### REQUIRED WORK
Scan the lines below for "operations" and copy the matches.

### DATA SUPPLIED
----
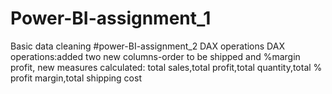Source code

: # Power-BI-assignment_1
Basic data cleaning
#power-BI-assignment_2
DAX operations
DAX operations:added two new columns-order to be shipped and %margin profit, new measures calculated: total sales,total profit,total quantity,total % profit margin,total shipping cost
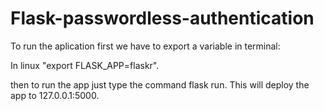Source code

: # Flask-passwordless-authentication

To run the aplication first we have to export a variable in terminal:

In linux "export FLASK_APP=flaskr".

then to run the app just type the command flask run. This will deploy the app to 127.0.0.1:5000.
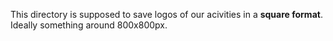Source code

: This directory is supposed to save logos of our acivities in
a **square format**. Ideally something around 800x800px.
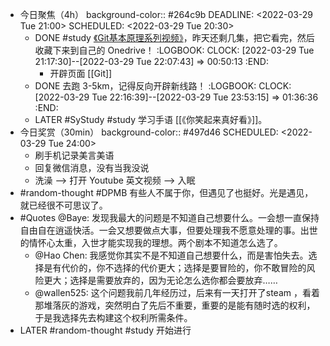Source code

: - 今日聚焦（4h）
  background-color:: #264c9b
  DEADLINE: <2022-03-29 Tue 21:00>
  SCHEDULED: <2022-03-29 Tue 20:30>
	- DONE #study [《Git基本原理系列视频》](https://space.bilibili.com/364122352/channel/collectiondetail?sid=290009)，昨天还剩几集，把它看完，然后收藏下来到自己的 Onedrive！
	  :LOGBOOK:
	  CLOCK: [2022-03-29 Tue 21:17:30]--[2022-03-29 Tue 22:07:43] =>  00:50:13
	  :END:
		- 开辟页面 [[Git]]
	- DONE 去跑 3-5km，记得反向开辟新线路！
	  :LOGBOOK:
	  CLOCK: [2022-03-29 Tue 22:16:39]--[2022-03-29 Tue 23:53:15] =>  01:36:36
	  :END:
	- LATER #SyStudy #study 学习手语 [[《你笑起来真好看》]]。
- 今日奖赏（30min）
  background-color:: #497d46
  SCHEDULED: <2022-03-29 Tue 24:00>
	- 刷手机记录美言美语
	- 回复微信消息，没有当我没说
	- 洗澡 --> 打开 Youtube 英文视频 --> 入眠
- #random-thought #DPMB 有些人不属于你，但遇见了也挺好。光是遇见，就已经很不可思议了。
- #Quotes @Baye: 发现我最大的问题是不知道自己想要什么。一会想一直保持自由自在逍遥快活。一会又想要做点大事，但要处理我不愿意处理的事。出世的情怀心太重，入世才能实现我的理想。两个剧本不知道怎么选了。
	- @Hao Chen: 我感觉你其实不是不知道自己想要什么，而是害怕失去。选择是有代价的，你不选择的代价更大；选择是要冒险的，你不敢冒险的风险更大；选择是需要放弃的，因为无论怎么选你都会要放弃……
	- @wallen525: 这个问题我前几年经历过，后来有一天打开了steam ，看着那堆落灰的游戏，突然明白了先后不重要，重要的是能有随时选的权利，于是我选择先去构建这个权利所需条件。
- LATER #random-thought #study 开始进行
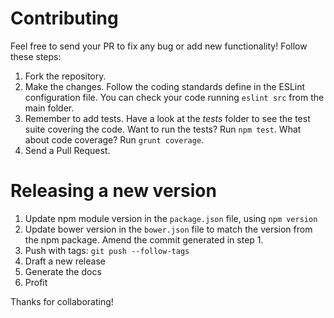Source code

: Contributing
============

Feel free to send your PR to fix any bug or add new functionality!
Follow these steps:

1. Fork the repository.
2. Make the changes. Follow the coding standards define in the ESLint configuration
  file. You can check your code running `eslint src` from the main folder.
3. Remember to add tests. Have a look at the _tests_ folder to see the test
  suite covering the code. Want to run the tests? Run `npm test`. What about code coverage? Run `grunt coverage`.
4. Send a Pull Request.

Releasing a new version
=======================

1. Update npm module version in the `package.json` file, using `npm version`
2. Update bower version in the `bower.json` file to match the version from the npm package. Amend the commit generated in step 1.
3. Push with tags: `git push --follow-tags`
3. Draft a new release
4. Generate the docs
5. Profit

Thanks for collaborating!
----
### EXPECTED ANSWER
DAX operations
DAX operations:added two new columns-order to be shipped and %margin profit, new measures calculated: total sales,total profit,total quantity,total % profit margin,total shipping cost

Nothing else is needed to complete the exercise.